Lee drives the show as the camper-than-Chloe Terri, all jutting cheekbones and arching eyebrows as he relishes each and every double entendre. His impersonations of Marlene Dietrich, Vera Lynn and Carmen Miranda are played to the hilt, but he then reins in his Noel Coward number beautifully.

As well as Terri’s flamboyance, Lee captures his loneliness, loyalty and generous spirit, particularly in his care of Sylvia. It’s a lovely performance.

Hooley is very good as the essentially decent Flowers, Peter Eyres is commanding as Major Flack, an unbending military man with a Christian fervour, and Perini is affecting as Sylvia, proving herself a genuine triple threat.

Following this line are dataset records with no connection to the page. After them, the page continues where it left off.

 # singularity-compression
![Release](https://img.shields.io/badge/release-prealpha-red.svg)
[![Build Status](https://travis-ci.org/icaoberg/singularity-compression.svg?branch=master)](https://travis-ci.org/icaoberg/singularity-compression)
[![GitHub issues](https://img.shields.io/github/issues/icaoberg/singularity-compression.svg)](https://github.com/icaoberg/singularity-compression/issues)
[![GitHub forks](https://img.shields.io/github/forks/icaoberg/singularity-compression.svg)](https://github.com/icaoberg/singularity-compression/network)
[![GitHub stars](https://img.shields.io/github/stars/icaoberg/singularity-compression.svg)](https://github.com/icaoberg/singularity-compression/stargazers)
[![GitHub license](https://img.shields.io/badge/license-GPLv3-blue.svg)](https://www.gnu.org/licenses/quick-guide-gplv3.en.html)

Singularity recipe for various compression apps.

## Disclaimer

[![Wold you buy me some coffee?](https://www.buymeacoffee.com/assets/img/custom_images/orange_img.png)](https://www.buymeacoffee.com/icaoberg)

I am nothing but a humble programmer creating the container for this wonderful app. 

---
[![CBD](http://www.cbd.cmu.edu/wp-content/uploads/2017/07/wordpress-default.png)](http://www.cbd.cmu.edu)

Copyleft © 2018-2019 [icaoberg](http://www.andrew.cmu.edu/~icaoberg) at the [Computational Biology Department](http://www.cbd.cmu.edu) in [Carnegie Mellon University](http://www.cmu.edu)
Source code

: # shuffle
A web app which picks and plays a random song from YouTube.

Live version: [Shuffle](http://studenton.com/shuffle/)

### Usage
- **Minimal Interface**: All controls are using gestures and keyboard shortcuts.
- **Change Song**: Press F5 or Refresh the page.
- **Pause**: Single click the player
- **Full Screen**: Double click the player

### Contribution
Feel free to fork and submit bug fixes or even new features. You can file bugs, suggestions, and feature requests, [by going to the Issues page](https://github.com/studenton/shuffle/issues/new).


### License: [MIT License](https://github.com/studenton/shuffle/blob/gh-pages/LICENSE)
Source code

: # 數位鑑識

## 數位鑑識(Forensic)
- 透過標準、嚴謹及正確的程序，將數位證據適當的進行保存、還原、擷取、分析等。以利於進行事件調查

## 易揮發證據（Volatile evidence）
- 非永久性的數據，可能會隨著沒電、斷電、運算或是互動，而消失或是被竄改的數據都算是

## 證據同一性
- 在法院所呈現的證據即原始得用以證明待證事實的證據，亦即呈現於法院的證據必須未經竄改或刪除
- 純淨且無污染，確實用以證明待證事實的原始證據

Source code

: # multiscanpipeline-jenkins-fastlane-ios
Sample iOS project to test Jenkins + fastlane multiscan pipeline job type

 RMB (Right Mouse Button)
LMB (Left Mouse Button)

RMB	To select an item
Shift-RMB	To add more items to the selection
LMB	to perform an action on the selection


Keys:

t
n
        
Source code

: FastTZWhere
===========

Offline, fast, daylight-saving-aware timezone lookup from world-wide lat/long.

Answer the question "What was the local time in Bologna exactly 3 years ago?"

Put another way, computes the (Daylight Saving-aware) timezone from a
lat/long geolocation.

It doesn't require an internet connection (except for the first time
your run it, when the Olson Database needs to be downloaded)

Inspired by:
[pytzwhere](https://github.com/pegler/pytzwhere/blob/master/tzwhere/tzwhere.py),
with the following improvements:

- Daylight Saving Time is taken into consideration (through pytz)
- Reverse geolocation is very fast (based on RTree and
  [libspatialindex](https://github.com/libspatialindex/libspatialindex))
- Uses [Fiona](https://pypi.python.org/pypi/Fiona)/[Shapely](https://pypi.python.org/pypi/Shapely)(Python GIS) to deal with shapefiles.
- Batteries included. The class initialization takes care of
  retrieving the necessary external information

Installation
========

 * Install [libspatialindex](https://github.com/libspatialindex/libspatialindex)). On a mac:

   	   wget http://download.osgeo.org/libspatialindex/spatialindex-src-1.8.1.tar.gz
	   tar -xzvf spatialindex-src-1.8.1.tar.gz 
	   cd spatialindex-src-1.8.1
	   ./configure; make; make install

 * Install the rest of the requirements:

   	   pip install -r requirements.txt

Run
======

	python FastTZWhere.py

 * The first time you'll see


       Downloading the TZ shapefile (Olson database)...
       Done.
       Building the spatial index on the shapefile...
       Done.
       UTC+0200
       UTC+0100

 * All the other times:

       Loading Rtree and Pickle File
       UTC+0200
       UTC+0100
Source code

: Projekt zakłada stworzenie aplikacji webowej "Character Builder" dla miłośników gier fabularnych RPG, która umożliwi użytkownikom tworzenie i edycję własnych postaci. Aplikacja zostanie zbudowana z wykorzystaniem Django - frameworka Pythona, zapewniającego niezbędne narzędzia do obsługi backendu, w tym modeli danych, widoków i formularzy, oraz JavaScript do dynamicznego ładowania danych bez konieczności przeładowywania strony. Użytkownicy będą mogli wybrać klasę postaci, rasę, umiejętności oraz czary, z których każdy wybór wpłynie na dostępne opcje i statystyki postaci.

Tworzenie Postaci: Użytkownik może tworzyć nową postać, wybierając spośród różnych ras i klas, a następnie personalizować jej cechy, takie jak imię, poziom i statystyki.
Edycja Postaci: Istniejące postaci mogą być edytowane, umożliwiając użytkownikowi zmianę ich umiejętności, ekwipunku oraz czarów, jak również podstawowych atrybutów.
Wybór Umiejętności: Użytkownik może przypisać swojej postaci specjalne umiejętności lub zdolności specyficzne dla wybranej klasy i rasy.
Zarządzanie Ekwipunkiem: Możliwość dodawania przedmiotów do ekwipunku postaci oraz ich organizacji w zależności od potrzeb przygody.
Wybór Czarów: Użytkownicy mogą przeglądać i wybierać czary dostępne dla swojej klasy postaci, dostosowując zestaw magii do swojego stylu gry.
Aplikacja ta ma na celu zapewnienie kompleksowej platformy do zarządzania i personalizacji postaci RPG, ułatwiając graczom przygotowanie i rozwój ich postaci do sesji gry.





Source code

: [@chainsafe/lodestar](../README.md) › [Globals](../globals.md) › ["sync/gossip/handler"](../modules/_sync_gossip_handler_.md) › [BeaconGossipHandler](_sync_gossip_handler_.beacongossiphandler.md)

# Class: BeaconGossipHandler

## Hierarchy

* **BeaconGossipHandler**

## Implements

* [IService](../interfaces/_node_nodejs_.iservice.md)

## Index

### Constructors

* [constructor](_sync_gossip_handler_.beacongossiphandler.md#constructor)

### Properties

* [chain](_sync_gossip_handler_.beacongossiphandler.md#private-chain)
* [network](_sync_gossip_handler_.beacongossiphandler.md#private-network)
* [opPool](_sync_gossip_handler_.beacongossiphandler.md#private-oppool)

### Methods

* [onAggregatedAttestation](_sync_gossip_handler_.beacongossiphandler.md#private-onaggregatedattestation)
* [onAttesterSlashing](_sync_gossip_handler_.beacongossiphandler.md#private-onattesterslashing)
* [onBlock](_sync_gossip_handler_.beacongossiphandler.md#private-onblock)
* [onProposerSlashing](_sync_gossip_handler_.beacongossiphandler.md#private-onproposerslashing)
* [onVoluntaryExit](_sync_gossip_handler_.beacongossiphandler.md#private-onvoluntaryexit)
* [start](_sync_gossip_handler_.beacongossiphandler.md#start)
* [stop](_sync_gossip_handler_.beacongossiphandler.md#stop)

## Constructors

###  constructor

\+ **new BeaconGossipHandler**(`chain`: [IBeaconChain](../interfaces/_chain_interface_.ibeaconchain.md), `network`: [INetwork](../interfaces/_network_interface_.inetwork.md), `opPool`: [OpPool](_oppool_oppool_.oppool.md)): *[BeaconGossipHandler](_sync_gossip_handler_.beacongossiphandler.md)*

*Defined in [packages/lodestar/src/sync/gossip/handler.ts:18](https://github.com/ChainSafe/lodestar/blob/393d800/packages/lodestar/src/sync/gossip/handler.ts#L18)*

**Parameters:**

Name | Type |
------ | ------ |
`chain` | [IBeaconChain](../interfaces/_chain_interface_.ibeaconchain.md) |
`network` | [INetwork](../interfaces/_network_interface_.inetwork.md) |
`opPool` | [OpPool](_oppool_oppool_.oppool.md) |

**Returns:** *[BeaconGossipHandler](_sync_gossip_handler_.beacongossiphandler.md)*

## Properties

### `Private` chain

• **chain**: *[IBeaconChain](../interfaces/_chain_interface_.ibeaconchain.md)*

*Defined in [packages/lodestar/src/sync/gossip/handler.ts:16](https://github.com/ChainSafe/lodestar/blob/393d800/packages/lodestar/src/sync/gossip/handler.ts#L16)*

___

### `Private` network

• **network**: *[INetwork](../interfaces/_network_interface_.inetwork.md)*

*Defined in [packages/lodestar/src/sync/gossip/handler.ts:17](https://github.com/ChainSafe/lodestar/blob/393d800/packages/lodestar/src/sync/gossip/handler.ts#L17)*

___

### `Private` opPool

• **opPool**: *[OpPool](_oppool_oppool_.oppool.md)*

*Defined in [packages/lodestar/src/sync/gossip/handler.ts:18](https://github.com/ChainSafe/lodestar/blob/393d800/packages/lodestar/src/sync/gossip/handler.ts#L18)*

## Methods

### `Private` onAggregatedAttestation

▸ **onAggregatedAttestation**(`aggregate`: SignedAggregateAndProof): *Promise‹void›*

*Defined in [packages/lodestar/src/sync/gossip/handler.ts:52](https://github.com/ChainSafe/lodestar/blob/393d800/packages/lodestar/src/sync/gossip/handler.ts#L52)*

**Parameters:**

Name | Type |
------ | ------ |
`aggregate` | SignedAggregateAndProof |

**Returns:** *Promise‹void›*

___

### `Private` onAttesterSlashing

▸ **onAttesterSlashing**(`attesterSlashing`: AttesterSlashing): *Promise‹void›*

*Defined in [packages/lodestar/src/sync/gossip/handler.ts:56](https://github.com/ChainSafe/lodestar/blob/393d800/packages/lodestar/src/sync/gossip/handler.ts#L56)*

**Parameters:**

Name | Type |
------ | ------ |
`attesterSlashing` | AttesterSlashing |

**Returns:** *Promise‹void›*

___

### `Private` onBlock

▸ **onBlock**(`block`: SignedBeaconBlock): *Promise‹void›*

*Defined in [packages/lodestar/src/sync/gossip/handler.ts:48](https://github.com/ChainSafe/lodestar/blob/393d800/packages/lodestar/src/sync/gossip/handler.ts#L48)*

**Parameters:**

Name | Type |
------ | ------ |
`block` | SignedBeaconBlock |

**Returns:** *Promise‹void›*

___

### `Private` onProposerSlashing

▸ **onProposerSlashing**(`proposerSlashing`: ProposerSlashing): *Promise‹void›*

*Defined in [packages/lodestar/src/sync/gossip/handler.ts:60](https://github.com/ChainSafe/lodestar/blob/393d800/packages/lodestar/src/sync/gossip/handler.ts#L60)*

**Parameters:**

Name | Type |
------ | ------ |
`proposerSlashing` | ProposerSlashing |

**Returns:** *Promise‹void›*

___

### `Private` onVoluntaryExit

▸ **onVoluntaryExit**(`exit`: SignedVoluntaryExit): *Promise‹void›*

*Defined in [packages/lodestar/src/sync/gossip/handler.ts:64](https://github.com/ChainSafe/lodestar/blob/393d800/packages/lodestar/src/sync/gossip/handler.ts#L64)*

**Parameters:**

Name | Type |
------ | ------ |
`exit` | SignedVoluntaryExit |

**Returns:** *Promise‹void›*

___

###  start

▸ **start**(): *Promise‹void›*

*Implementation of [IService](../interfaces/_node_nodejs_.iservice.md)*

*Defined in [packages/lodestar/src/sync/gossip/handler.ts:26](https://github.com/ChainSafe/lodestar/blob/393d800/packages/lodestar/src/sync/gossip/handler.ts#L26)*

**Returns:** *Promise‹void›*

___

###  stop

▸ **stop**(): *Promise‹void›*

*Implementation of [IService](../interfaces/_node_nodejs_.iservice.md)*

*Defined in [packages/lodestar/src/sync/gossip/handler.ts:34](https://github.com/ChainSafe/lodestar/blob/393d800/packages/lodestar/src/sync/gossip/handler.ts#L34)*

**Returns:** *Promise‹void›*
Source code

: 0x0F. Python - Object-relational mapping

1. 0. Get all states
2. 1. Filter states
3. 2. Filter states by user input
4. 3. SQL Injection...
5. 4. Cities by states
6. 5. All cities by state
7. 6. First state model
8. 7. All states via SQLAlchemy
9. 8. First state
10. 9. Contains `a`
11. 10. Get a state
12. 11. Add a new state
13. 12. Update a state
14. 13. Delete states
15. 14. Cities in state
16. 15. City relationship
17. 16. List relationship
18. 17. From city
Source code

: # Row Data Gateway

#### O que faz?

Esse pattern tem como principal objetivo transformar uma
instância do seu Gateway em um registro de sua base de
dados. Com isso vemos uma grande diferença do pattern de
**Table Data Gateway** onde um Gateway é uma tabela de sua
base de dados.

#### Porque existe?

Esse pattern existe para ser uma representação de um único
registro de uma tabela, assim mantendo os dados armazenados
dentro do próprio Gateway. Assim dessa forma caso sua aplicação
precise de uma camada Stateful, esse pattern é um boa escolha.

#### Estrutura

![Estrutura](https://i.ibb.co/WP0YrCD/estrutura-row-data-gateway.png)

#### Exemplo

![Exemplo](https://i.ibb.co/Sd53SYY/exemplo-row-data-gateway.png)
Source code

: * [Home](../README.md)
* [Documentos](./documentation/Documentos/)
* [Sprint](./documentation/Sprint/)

They are generally well supported by the rest of the cast: Morgan Junor-Larwood, Henry Moss, Jamie Collette, David Ouch and Gerwin Widjaja.

If the production is a bit rough around the edges at times, somehow it seems to suit the piece with its knockabout energy.

Livingstone’s decision to have Moss, Ouch and Widjaja as The Boogie Woogie Bugle Boys in satin cheongsams singing in the foyer and then on stage before the show is a nice touch. Not only does it set the mood but it allows Ouch and Widjaja to strut their stuff, since they get to say nothing in the play as servants.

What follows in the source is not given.